Mais si le marché est en train de se diversifier sur le plan géographique, la diversification est aussi à l’oeuvre sur le plan des technologies. Car la compétition féroce entre les constructeurs a également occupé le terrain des technologies. Derrière la renaissance du marché du solaire, se cache une lutte feutrée autour de l’innovation. Le cas du marché américain en est une preuve.

Warren Buffett investit dans le solaire
Depuis quelques années, il est de bon ton de déprécier les constructeurs occidentaux, supposés incapables d’affronter la concurrence des constructeurs chinois. Pourtant les Etats-Unis sont réellement en train de connaître une “renaissance” de l’énergie solaire, construite autour de constructeurs américains comme First Solar.
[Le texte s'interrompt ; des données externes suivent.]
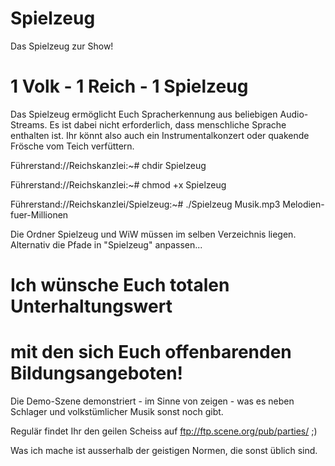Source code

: # Spielzeug

Das Spielzeug zur Show!

# 1 Volk - 1 Reich - 1 Spielzeug

Das Spielzeug ermöglicht Euch Spracherkennung aus beliebigen Audio-Streams. 
Es ist dabei nicht erforderlich, dass menschliche Sprache enthalten ist. Ihr könnt also auch ein Instrumentalkonzert oder quakende Frösche vom Teich verfüttern.

Führerstand://Reichskanzlei:~# chdir Spielzeug

Führerstand://Reichskanzlei:~# chmod +x Spielzeug

Führerstand://Reichskanzlei/Spielzeug:~# ./Spielzeug Musik.mp3 Melodien-fuer-Millionen

Die Ordner Spielzeug und WiW müssen im selben Verzeichnis liegen. Alternativ die Pfade in "Spielzeug" anpassen...

# Ich wünsche Euch totalen Unterhaltungswert
# mit den sich Euch offenbarenden Bildungsangeboten!

Die Demo-Szene demonstriert - im Sinne von zeigen - was es neben Schlager und volkstümlicher Musik sonst noch gibt.

Regulär findet Ihr den geilen Scheiss auf ftp://ftp.scene.org/pub/parties/ ;)

Was ich mache ist ausserhalb der geistigen Normen, die sonst üblich sind.

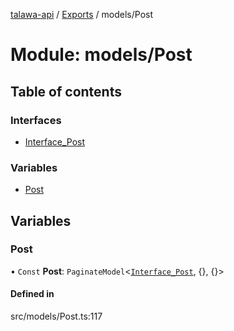 [talawa-api](../README.md) / [Exports](../modules.md) / models/Post

# Module: models/Post

## Table of contents

### Interfaces

- [Interface\_Post](../interfaces/models_Post.Interface_Post.md)

### Variables

- [Post](models_Post.md#post)

## Variables

### Post

• `Const` **Post**: `PaginateModel`<[`Interface_Post`](../interfaces/models_Post.Interface_Post.md), {}, {}\>

#### Defined in

src/models/Post.ts:117

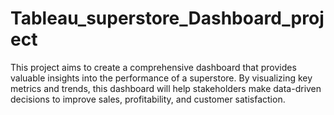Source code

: # Tableau_superstore_Dashboard_project
  This project aims to create a comprehensive dashboard that provides valuable insights into the performance of a superstore. By visualizing key metrics and trends, this dashboard will help stakeholders make data-driven decisions to improve sales, profitability, and customer satisfaction.
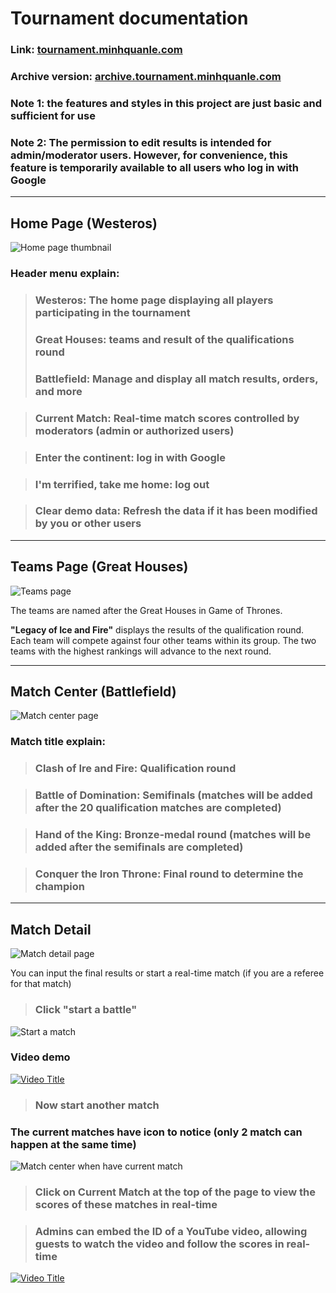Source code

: # Tournament documentation

### Link: [tournament.minhquanle.com](https://tournament.minhquanle.com)

### Archive version: [archive.tournament.minhquanle.com](https://archive.tournament.minhquanle.com)

### Note 1: the features and styles in this project are just basic and sufficient for use

### Note 2: The permission to edit results is intended for admin/moderator users. However, for convenience, this feature is temporarily available to all users who log in with Google

---

## Home Page (Westeros)

![Home page thumbnail](assets/images/home-page.png)

### Header menu explain:

> ### Westeros: The home page displaying all players participating in the tournament
>
> ### Great Houses: teams and result of the qualifications round
>
> ### Battlefield: Manage and display all match results, orders, and more

> ### Current Match: Real-time match scores controlled by moderators (admin or authorized users)

> ### Enter the continent: log in with Google

> ### I'm terrified, take me home: log out

> ### Clear demo data: Refresh the data if it has been modified by you or other users

---

## Teams Page (Great Houses)

![Teams page](assets/images/teams-page.png)

The teams are named after the Great Houses in Game of Thrones.

**"Legacy of Ice and Fire"** displays the results of the qualification round. Each team will compete against four other teams within its group. The two teams with the highest rankings will advance to the next round.

---

## Match Center (Battlefield)

![Match center page](assets/images/match-center-page.png)

### Match title explain:

> ### Clash of Ire and Fire: Qualification round

> ### Battle of Domination: Semifinals (matches will be added after the 20 qualification matches are completed)

> ### Hand of the King: Bronze-medal round (matches will be added after the semifinals are completed)

> ### Conquer the Iron Throne: Final round to determine the champion

---

## Match Detail

![Match detail page](assets/images/match-detail.png)

You can input the final results or start a real-time match (if you are a referee for that match)

> ### Click "start a battle"

![Start a match](assets/images/tracking.png)

### Video demo

<!-- <video controls src="https://www.youtube.com/watch?v=tpVWyVcIOF0" title="Title"></video> -->

[![Video Title](https://img.youtube.com/vi/tpVWyVcIOF0/0.jpg)](https://www.youtube.com/watch?v=tpVWyVcIOF0)

> ### Now start another match

### The current matches have icon to notice (only 2 match can happen at the same time)

![Match center when have current match](assets/images/match-center-current.png)

> ### Click on Current Match at the top of the page to view the scores of these matches in real-time

> ### Admins can embed the ID of a YouTube video, allowing guests to watch the video and follow the scores in real-time

[![Video Title](https://img.youtube.com/vi/s_jWfTZJ_qI/0.jpg)](https://www.youtube.com/watch?v=s_jWfTZJ_qI)

<!-- <video controls src="assets/videos/realtime-tracking.mp4" title="Title"></video> -->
Désormais, les plus grands industriels misent sur le solaire. Pour Mark Little, le directeur général de la recherche chez General Electric : “L’électricité solaire va devenir, d’ici trois à cinq ans, moins chère que les énergies fossiles. Elle pourrait même concurrencer le nucléaire…”.

Cette croissance a d’abord été permise par la stabilité des engagements de plusieurs Etats qui ont su rassurer le marché en maintenant des objectifs ambitieux dans le solaire. C’est particulièrement le cas de la Californie et du New Jersey. Au plus fort de la crise, la Californie a conservé son objectif de 33% d’énergie renouvelable à partir d’énergie solaire d’ici à 2020. Le New Jersey a également conservé ses ambitions de produire 30% de son énergie renouvelable à partir du solaire d’ici à 2021.

Le DoE, le ministère de l’Energie américain, a également multiplié les prêts. Le 22 juin dernier, Steven Chu, le ministre de l’Energie, a annoncé la mise en place du projet “Project Amp”. Il s’agit d’un prêt fédéral de 1,4 milliard de dollars (990 millions d’euros) visant à installer 733 MW au réseau électrique grâce à l’installation de panneaux photovoltaïques. Ce projet, à lui seul, représente presque la quantité totale de photovoltaïque déployée sur toute l’année 2010.

Parmi les nombreux investissements réalisés dans le photovoltaïque cette année, beaucoup se sont concentrés en Californie, tant les besoins en énergie et le taux d’ensoleillement sont forts.

Signe du retour des investisseurs sur ce secteur, c’est Warren Buffett en personne, via son fonds d’investissement Berkshire Hathaway, qui a misé début décembre sur le solaire. Le milliardaire américain a annoncé le 8 décembre vouloir investir 2 milliards de dollars (1,5 milliard d’euros) dans le deuxième plus grand projet photovoltaïque du monde, Topaz. Il s’agit d’un parc solaire de 550 MW en Californie, actuellement en construction. Cette ferme sera construite par First Solar.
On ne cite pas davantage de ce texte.